Baltic got off to a dream start when straight from kick off the Wickham keeper picked up a routine pass back with no one near him. From the resulting indirect free kick, Dave Barrett blasted the hosts into the lead.
Wickham were shell shocked and Baltic continued to attack en masse. The lead was deservedly doubled after ten minutes although slightly fortuitously. Scott McVeigh was set free down the right with a sumptuous ball from Des Lindsay. His attempted cross arrowed past the keeper and in off the far post.
The game settled down with Wickham's number 10 in the middle of the park seeing much far off the ball and pulling the strings for the visitors. However, history almost repeated itself for the home side when another McVeigh cross almost went straight in again.
This proved to be Baltic's final positive point of the first half. Wickham Park were awarded a very harsh penalty, Paul West adjudged to have handled even though his hands were by his side. Wickham dispatched the penalty and looked a different side. The number 4, Anthony, then did his usual and rolled around on the floor screaming for 10 minutes claiming another penalty even though no one was near him. However, Wickham were soon level. Slack defending led Anthony through on goal and he was never going to miss.
After the penalty, Baltic felt a further injunction when Dave Barrett found himself through on goal, only for the linesman to raise his flag. Barrett was definitely onside and the linesman got a deserved volley of abuse for blatant cheating.
On the stroke of half time, things went from bad to worse for Baltic as Anthony scored his second of the game with a screamer from the edge of the area. Wickham went into the break a goal to the good.
The second half saw Baltic make a positional change. Cameron came on for fellow debutant Wayne, playing behind lone striker Dave Barrett with Aaron Woolhouse reverting to centre back, Arron Watmore moving to right back and Phil Broughton to midfield.
Baltic equalised in controversial fashion. Ricky Baxter whose crossing had been wayward most of the game whipped a cross in that was flapped at by the keeper under pressure from Barrett, bouncing past both of them and into the net. The linesman raised his flag as the ball was rolling into the net. Barrett may have been offside but the referee overruled the linesman and the goal stood.
Wickham retook the lead almost immediately, Anthony waltzing past 4 Baltic players and firing inside the keepers near post, completing his hat trick. To be fair, they were three high quality goals.

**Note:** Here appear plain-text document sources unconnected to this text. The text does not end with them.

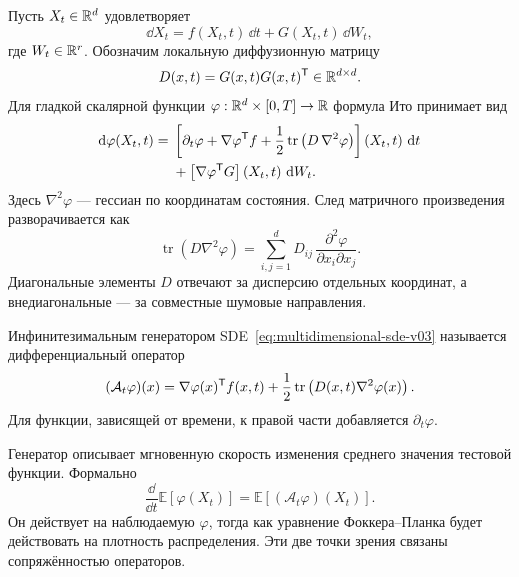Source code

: Пусть $X_t\in\R^d$ удовлетворяет
\begin{equation}
\label{eq:multidimensional-sde-v03}
\dd X_t
=
f(X_t,t)\,\dd t
+
G(X_t,t)\,\dd W_t,
\end{equation}
где $W_t\in\R^r$. Обозначим локальную диффузионную матрицу
\begin{equation}
\label{eq:diffusion-matrix-v03}
D(x,t)=G(x,t)G(x,t)^{\trans}\in\R^{d\times d}.
\end{equation}
Для гладкой скалярной функции $\varphi:\R^d\times[0,T]\to\R$ формула Ито принимает вид
\begin{equation}
\label{eq:ito-formula-vector-v03}
\begin{aligned}
\dd\varphi(X_t,t)
={}&
\left[
\partial_t\varphi
+
\nabla\varphi^{\trans}f
+
\frac12\operatorname{tr}
\left(D\,\nabla^2\varphi\right)
\right](X_t,t)\,\dd t
\\
&+
\left[\nabla\varphi^{\trans}G\right](X_t,t)\,\dd W_t.
\end{aligned}
\end{equation}
Здесь $\nabla^2\varphi$ --- гессиан по координатам состояния. След матричного произведения разворачивается как
\[
\operatorname{tr}(D\nabla^2\varphi)
=
\sum_{i,j=1}^{d}
D_{ij}\,
\frac{\partial^2\varphi}{\partial x_i\partial x_j}.
\]
Диагональные элементы $D$ отвечают за дисперсию отдельных координат, а внедиагональные --- за совместные шумовые направления.

\begin{definition}
Инфинитезимальным генератором SDE~\eqref{eq:multidimensional-sde-v03} называется дифференциальный оператор
\begin{equation}
\label{eq:generator-v03}
(\mathcal A_t\varphi)(x)
=
\nabla\varphi(x)^{\trans}f(x,t)
+
\frac12
\operatorname{tr}
\left(D(x,t)\nabla^2\varphi(x)\right).
\end{equation}
Для функции, зависящей от времени, к правой части добавляется $\partial_t\varphi$.
\end{definition}

Генератор описывает мгновенную скорость изменения среднего значения тестовой функции. Формально
\begin{equation}
\label{eq:generator-expectation-v03}
\frac{\dd}{\dd t}\mathbb E[\varphi(X_t)]
=
\mathbb E[(\mathcal A_t\varphi)(X_t)].
\end{equation}
Он действует на наблюдаемую $\varphi$, тогда как уравнение Фоккера--Планка будет действовать на плотность распределения. Эти две точки зрения связаны сопряжённостью операторов.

The host heads began to drop and for fifteen minutes after the goal they played like they were four goals down rather than one. However, following a rallying cry and a change to a more attacking formation, Baltic turned the game on its head, again in controversial circumstances.

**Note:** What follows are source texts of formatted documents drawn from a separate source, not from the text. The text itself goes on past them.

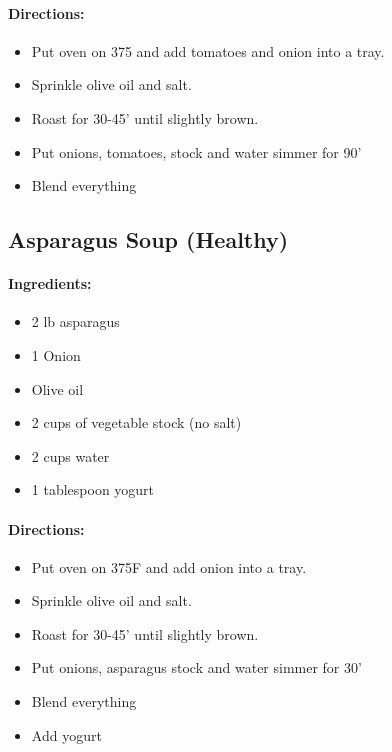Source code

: \documentclass{article}
\begin{document}
\paragraph{Directions:}
\begin{itemize}
    \item Put oven on 375 and add tomatoes and onion into a tray.
    \item Sprinkle olive oil and salt.
    \item Roast for 30-45' until slightly brown.
    \item Put onions, tomatoes, stock and water simmer for 90'
    \item Blend everything
\end{itemize}

\subsection{Asparagus Soup (Healthy)}

\paragraph{Ingredients:}
\begin{itemize}
    \item 2 lb asparagus
    \item 1 Onion
    \item Olive oil
    \item 2 cups of vegetable stock (no salt)
    \item 2 cups water
    \item 1 tablespoon yogurt
\end{itemize}

\paragraph{Directions:}
\begin{itemize}
    \item Put oven on 375F and add onion into a tray.
    \item Sprinkle olive oil and salt.
    \item Roast for 30-45' until slightly brown.
    \item Put onions, asparagus stock and water simmer for 30'
    \item Blend everything
    \item Add yogurt
\end{itemize}
\end{document}
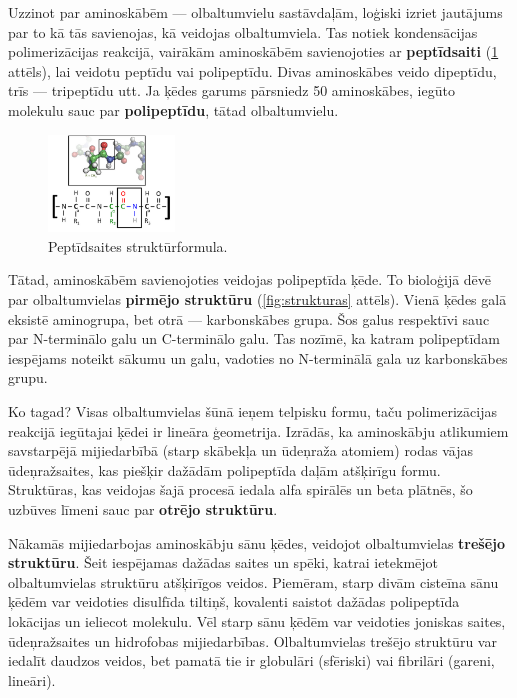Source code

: \documentclass[12pt,a4paper]{article}
\newcommand{\figref}[1]{\ref{#1} attēls}
\begin{document}
Uzzinot par aminoskābēm — olbaltumvielu sastāvdaļām, loģiski izriet jautājums par to kā tās savienojas, kā veidojas olbaltumviela. Tas notiek kondensācijas polimerizācijas reakcijā, vairākām aminoskābēm savienojoties ar \textbf{peptīdsaiti} (\figref{fig:peptidsaite}), lai veidotu peptīdu vai polipeptīdu. Divas aminoskābes veido dipeptīdu, trīs — tripeptīdu utt. Ja ķēdes garums pārsniedz 50 aminoskābes, iegūto molekulu sauc par \textbf{polipeptīdu}, tātad olbaltumvielu.


\begin{figure}[H]
    \centering
    \includegraphics[width=0.3\textwidth]{atteli/proteīni 3.png}
    \caption{Peptīdsaites struktūrformula.}
    \label{fig:peptidsaite}
\end{figure}


Tātad, aminoskābēm savienojoties veidojas polipeptīda ķēde. To bioloģijā dēvē par olbaltumvielas \textbf{pirmējo struktūru} (\figref{fig:strukturas}). Vienā ķēdes galā eksistē aminogrupa, bet otrā — karbonskābes grupa. Šos galus respektīvi sauc par N-terminālo galu un C-terminālo galu. Tas nozīmē, ka katram polipeptīdam iespējams noteikt sākumu un galu, vadoties no N-terminālā gala uz karbonskābes grupu.

Ko tagad? Visas olbaltumvielas šūnā ieņem telpisku formu, taču polimerizācijas reakcijā iegūtajai ķēdei ir lineāra ģeometrija. Izrādās, ka aminoskābju atlikumiem savstarpējā mijiedarbībā (starp skābekļa un ūdeņraža atomiem) rodas vājas ūdeņražsaites, kas piešķir dažādām polipeptīda daļām atšķirīgu formu. Struktūras, kas veidojas šajā procesā iedala alfa spirālēs un beta plātnēs, šo uzbūves līmeni sauc par \textbf{otrējo struktūru}.

Nākamās mijiedarbojas aminoskābju sānu ķēdes, veidojot olbaltumvielas \textbf{trešējo struktūru}. Šeit iespējamas dažādas saites un spēki, katrai ietekmējot olbaltumvielas struktūru atšķirīgos veidos. Piemēram, starp divām cisteīna sānu ķēdēm var veidoties disulfīda tiltiņš, kovalenti saistot dažādas polipeptīda lokācijas un ieliecot molekulu. Vēl starp sānu ķēdēm var veidoties joniskas saites, ūdeņražsaites un hidrofobas mijiedarbības. Olbaltumvielas trešējo struktūru var iedalīt daudzos veidos, bet pamatā tie ir globulāri (sfēriski) vai fibrilāri (gareni, lineāri).
\end{document}
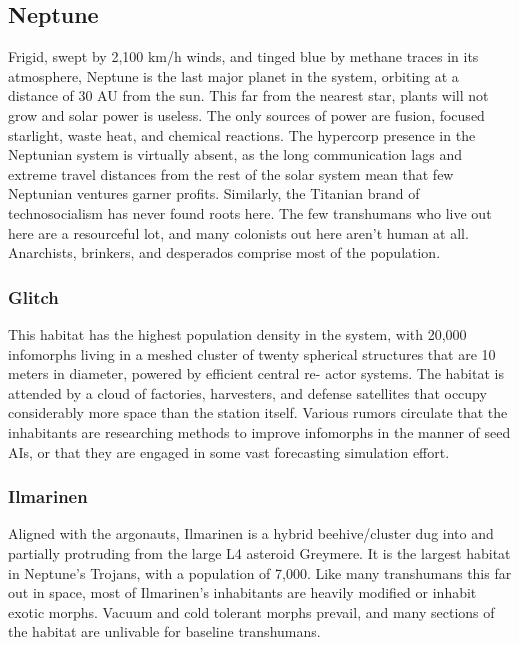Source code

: \subsection{Neptune}

Frigid, swept by 2,100 km/h winds, and tinged blue by 
methane traces in its atmosphere, Neptune is the last 
major planet in the system, orbiting at a distance of 30 
AU from the sun. This far from the nearest star, plants 
will not grow and solar power is useless. The only 
sources of power are fusion, focused starlight, waste 
heat, and chemical reactions. The hypercorp presence 
in the Neptunian system is virtually absent, as the long 
communication lags and extreme travel distances from 
the rest of the solar system mean that few Neptunian 
ventures garner profits. Similarly, the Titanian brand 
of technosocialism has never found roots here. The 
few transhumans who live out here are a resourceful 
lot, and many colonists out here aren't human at all. 
Anarchists, brinkers, and desperados comprise most 
of the population.

\subsubsection{Glitch}

This habitat has the highest population density in the 
system, with 20,000 infomorphs living in a meshed 
cluster of twenty spherical structures that are 10 
meters in diameter, powered by efficient central re-
actor systems. The habitat is attended by a cloud of 
factories, harvesters, and defense satellites that occupy 
considerably more space than the station itself. Various 
rumors circulate that the inhabitants are researching 
methods to improve infomorphs in the manner of seed 
AIs, or that they are engaged in some vast forecasting 
simulation effort.

\subsubsection{Ilmarinen}

Aligned with the argonauts, Ilmarinen is a hybrid 
beehive/cluster dug into and partially protruding 
from the large L4 asteroid Greymere. It is the largest 
habitat in Neptune's Trojans, with a population of 
7,000. Like many transhumans this far out in space, 
most of Ilmarinen's inhabitants are heavily modified 
or inhabit exotic morphs. Vacuum and cold tolerant 
morphs prevail, and many sections of the habitat are 
unlivable for baseline transhumans.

Broughton crossed a ball from the byline which may or may not have been over the line for Barrett to tap in. If VAR or goal line technology had been available that may have cleared up the issue but the Wickham players and linesman over the far side of the pitch thought the ball had gone out, Broughton thought it had stayed in. The referee sided with the attacking team.

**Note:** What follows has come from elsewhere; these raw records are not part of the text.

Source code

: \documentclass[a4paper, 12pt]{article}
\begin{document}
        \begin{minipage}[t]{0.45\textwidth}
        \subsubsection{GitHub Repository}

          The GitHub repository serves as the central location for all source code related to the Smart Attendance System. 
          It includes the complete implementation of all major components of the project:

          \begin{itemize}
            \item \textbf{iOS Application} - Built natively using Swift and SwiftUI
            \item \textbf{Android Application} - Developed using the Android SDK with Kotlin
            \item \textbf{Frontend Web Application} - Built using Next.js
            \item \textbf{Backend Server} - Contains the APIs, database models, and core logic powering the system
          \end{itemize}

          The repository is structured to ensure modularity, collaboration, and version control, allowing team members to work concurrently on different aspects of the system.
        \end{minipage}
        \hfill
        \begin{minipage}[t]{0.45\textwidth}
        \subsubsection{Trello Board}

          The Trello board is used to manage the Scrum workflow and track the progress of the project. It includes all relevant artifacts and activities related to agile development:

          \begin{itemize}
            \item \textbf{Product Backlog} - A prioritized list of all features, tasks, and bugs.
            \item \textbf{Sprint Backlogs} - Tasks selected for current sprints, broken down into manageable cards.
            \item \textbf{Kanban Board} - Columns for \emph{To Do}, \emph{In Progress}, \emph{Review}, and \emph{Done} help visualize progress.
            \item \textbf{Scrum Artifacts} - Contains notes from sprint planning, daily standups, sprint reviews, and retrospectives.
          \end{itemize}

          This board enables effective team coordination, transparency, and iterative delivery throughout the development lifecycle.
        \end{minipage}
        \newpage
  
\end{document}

Wickham were incensed by this, hat trick hero Anthony walking off the pitch in protest. However, step up Baltic's own hat-trick hero Dave Barrett. A sweeping Baltic counter attack found Cameron in acres of space in midfield. He marauded forward before slipping a sumptuous ball in for Barrett who rifled a screamer past the keeper before wheeling off in celebration mobbed by his teammates.
The final few minutes were played out with Wickham throwing the kitchen sink at the hosts, but Baltic stood firm to win a great game full of drama.